We’ve been blown away by the performance of the model, so much so that we’ve accelerated our rollout plans for the rest of Asia. In 2024, we further deployed the DRA in India, Malaysia, and Australia and continue to accelerate deployment to the rest of our Asia markets.

What have been the benefits of using machine learning in transaction monitoring?

Olivier Franses: Machine learning has been such a large step change for us. In the early days, a lot of stakeholders were initially considering it being mostly an efficiency deployment and machine learning was applied as an overlay to our existing systems. With the DRA, our goal has been to be far more effective than traditional rules-based monitoring. It has become something much bigger, a paradigm shift away from rules-based monitoring, helping us detect more complex patterns faster, greatly enhancing the rate at which we detect financial crime and reducing unnecessary customer friction.

We’ve seen strong results both in terms of the quality of alerts and the accuracy with which we detect suspicious activities. We’re now finding more financial crime and doing that faster, in some cases up to 80% faster than before. In the past, some of the suspicious activity may have only been found through manual processes or other controls that were not necessarily as formalised as transaction monitoring.

For example, we’ve been able to optimise our money mule detection using machine learning and certain network analytics features that allow us to look at all customers’ counterparties and their counterparties as well, i.e. up to two hops from our customers. This ability to look at where the money is being transferred, and other attributes such as whether it involves retail or commercial entities, has been quite useful, especially in markets where we have a large presence like Hong Kong.

As part of the move to machine learning, we also moved away from the traditional investigations process with multiple queries to customers.
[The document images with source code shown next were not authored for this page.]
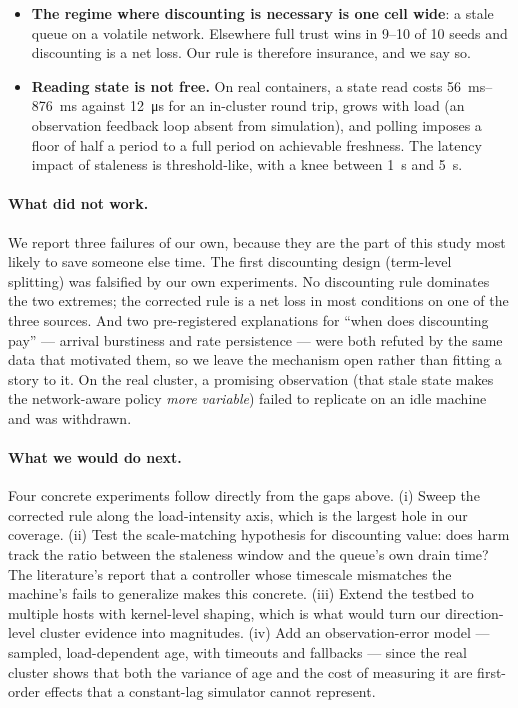 \begin{itemize}
        channel retains $90$--$99\%$ of the benefit under a \SI{60}{\second}-old link snapshot,
        where uniform and threshold discounting destroy all of it.
  \item \textbf{The regime where discounting is necessary is one cell wide}: a stale queue on a
        volatile network. Elsewhere full trust wins in 9--10 of 10 seeds and discounting is a net
        loss. Our rule is therefore insurance, and we say so.
  \item \textbf{Reading state is not free.} On real containers, a state read costs
        \SIrange{56}{876}{\milli\second} against \SI{12}{\micro\second} for an in-cluster round
        trip, grows with load (an observation feedback loop absent from simulation), and polling
        imposes a floor of half a period to a full period on achievable freshness. The latency
        impact of staleness is threshold-like, with a knee between \SI{1}{\second} and
        \SI{5}{\second}.
\end{itemize}

\paragraph{What did not work.}
We report three failures of our own, because they are the part of this study most likely to save
someone else time. The first discounting design (term-level splitting) was falsified by our own
experiments. No discounting rule dominates the two extremes; the corrected rule is a net loss in
most conditions on one of the three sources. And two pre-registered explanations for ``when does
discounting pay'' --- arrival burstiness and rate persistence --- were both refuted by the same
data that motivated them, so we leave the mechanism open rather than fitting a story to it. On
the real cluster, a promising observation (that stale state makes the network-aware policy
\emph{more variable}) failed to replicate on an idle machine and was withdrawn.

\paragraph{What we would do next.}
Four concrete experiments follow directly from the gaps above. (i) Sweep the corrected rule along
the load-intensity axis, which is the largest hole in our coverage. (ii) Test the scale-matching
hypothesis for discounting value: does harm track the ratio between the staleness window and the
queue's own drain time? The literature's report that a controller whose timescale mismatches the
machine's fails to generalize \cite{dlfp} makes this concrete. (iii) Extend the testbed to
multiple hosts with kernel-level shaping, which is what would turn our direction-level cluster
evidence into magnitudes. (iv) Add an observation-error model --- sampled, load-dependent age,
with timeouts and fallbacks --- since the real cluster shows that both the variance of age and
the cost of measuring it are first-order effects that a constant-lag simulator cannot represent.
Having fewer requests for information to customers helped reduce customer friction and has been well received by front-line relationship managers. As a customer-centric trade and commercial bank, this seemingly minor detail is crucial. We thrive on long-term trusting relationships with customers, so any step we can take to make their experience smoother is a big deal for us.

How has moving to machine learning-based transaction monitoring changed your investigations process?

Olivier Franses: We have not yet moved to using, for example, generative AI (GenAI) in the investigation stage, because we believe that the human element is crucial, especially because we’re already using machine learning in the detection layer. We are comfortable conceptually with the idea as a future evolution, but we want to be careful and want to make sure human experts remain accountable for our investigation work, so that our customers are confident in their accuracy and their own ability to redress grievances.

Machine learning in the detection layer has enabled us to move away from the traditional investigation process where operations staff would handle Level 1 and Level 2 investigations and more risky alerts would be escalated to a Level 3 investigator.

We’ve managed to reduce the false alert volume and improve alert quality through machine learning so much that we’ve been able to move to what we call a ‘single case handler’, i.e. directly sending all our alerts to skilled investigators, who would investigate each and every case from beginning to end. This is good for the bank as it’s more efficient – and good for our customers as we get fewer false positives.

We find the use of investigators still necessary and useful because it provides a feedback loop that we need for the machine learning model on the detection side. Keeping a human in the loop is the most effective way to gain a holistic understanding of our customers, their behaviours and how bad actors operate within our system, so that we can stop illegal activity quickly and fine-tune the model.

How were you able to address the data challenges commonly associated with machine learning models?

Olivier Franses: Data is a challenge. Not just the quality of the data but also its availability. And like most banks there are constraints on the compute and storage you have on your premises. In order to move to using machine learning, we decided to move to the cloud, and that in itself is a challenge.

You have internal and external stakeholders, such as your data risk owner and your regulators, who need convincing on how you can safely move your data to the cloud, especially sensitive data like financial crime risk data. That took time to overcome and is a challenge that is still present in certain APAC markets.

The data quality is important, although to a lesser extent than we initially thought. When you have a rules-based system, you need quite good data quality for the system to work. For example, if you have a missing transaction for whatever reason in your rules-based system, you will not get any alert.

We found that the machine learning-based system was somewhat less sensitive to data completeness or quality issues, because it has other features that still enable the alert to be generated. For example, you have a longer history of transactions considered that will allow the score to remain high, meaning you still have a score that triggers an alert.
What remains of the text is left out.